Monica Chiorpec, 19.12.2017, 09:38
Il mese di dicembre abbonda di rituali legati alle feste invernali e che si sovrappongono sui momenti importanti del calendario della Chiesa, ricordando anche il periodo precristiano. Forse la più spettacolare manifestazione, che riveste significati metafisici particolari, è l’usanza dei canti natalizi interpretati da auguratori che indossano maschere popolari. Inclusa nel patrimomio culturale dell’UNESCO, l’usanza dei canti natalizi interpretati dai maschi nella regione del Maramures e non solo viene a riconfermare l’importanza della conservazione dell’intero rituale.
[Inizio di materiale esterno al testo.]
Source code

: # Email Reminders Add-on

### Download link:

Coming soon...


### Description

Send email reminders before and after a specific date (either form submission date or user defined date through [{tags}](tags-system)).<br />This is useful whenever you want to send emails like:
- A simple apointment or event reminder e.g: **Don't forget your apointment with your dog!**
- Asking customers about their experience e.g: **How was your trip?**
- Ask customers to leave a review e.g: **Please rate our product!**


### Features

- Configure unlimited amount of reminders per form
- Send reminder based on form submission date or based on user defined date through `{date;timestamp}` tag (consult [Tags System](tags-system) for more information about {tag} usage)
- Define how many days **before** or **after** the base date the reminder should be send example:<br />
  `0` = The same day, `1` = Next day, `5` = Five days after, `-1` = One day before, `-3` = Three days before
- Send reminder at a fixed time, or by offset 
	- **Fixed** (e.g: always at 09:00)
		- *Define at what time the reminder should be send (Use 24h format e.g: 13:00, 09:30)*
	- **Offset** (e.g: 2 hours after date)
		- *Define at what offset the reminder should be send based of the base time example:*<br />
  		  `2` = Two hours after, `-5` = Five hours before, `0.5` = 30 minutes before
Natalia Lazar, direttrice del Museo della Contrada di Oas, della regione del Maramures, presenta la storia e il significato della maschera, come oggetto ritualico, ma anche come pezzo del costume popolare indossato per interpretare canti natalizi.
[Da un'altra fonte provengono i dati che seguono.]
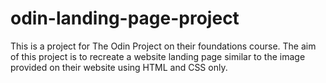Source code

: # odin-landing-page-project

This is a project for The Odin Project on their foundations course. The aim of this project is to recreate a website landing page similar to the image provided on their website using HTML and CSS only.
All’inizio, si trattava di semplici strumenti rituali di protezione magica, adoperati nel processo lavorativo primitivo. Successivamente, sono diventate strumenti complessi per raffigurazioni mitiche e ludiche. Nel momento in cui le maschere primitive perdono il carattere prevalentemente ritualico e appaiono elementi nuovi, che modificano la loro struttura e carattere, allora nascono anche le maschere popolari. I primi riferimenti nello spazio carpatico-danubiano-pontico risalgono al IV secolo, ai tempi degli imperatori Diocleziano e Massimiliano, e riguardavano un’usanza militare dedicata al dio Crono, precisamente la festa dei Saturnalia. Il principe Dimitrie Cantemir, letterato, storico e filosofo, presenta nella sua famosa Descriptio Moldaviae le maschere indossate dai protagonisti della danza tradizionale dei calusari. I giochi contadini con le maschere cominciarono ad essere descritti dagli specialisti a partire dalla seconda metà dell’Ottocento, spiega la direttrice del Museo della Contrada di Oas.
Ricordando le maschere che amplificavano le voci negli anfiteatri antichi, quelle indossate per i canti natalizi, ma anche a Capodanno, sono diventate emblematiche per l’intero spazio romeno, aggiunge Natalia Lazar. In questo periodo delle feste invernali, i gruppi di auguratori si mettono le maschere, un’usanza precristiana sovrapposta a quella cristiana. Si pratica in quasi tutte le zone del Paese, compresa la provincia del Maramures, con le quattro zone etnografiche. Così, a partire dal 20 dicembre, quando i cristiani ortodossi venerano Sant’Ignazio di Antiochia, fino a Natale o Capodanno, i giovani mascherati vanno in giro accompagnati da raffigurazioni della capra, dell’orso o di altri animali totem. L’usanza del Viflaim rappresenta una forma di teatro popolare cristiano, conservata ancora perfettamente sulle Vallate di Iza e Mara e nella contrada di Oas, nel Maramures. Inoltre, gli abitanti del posto ricordano ancora un’altra danza tradizionale natalizia, come riferimento ad un tempo sacro, in cui i cieli si aprono e agevolano la comunicazione tra i due mondi.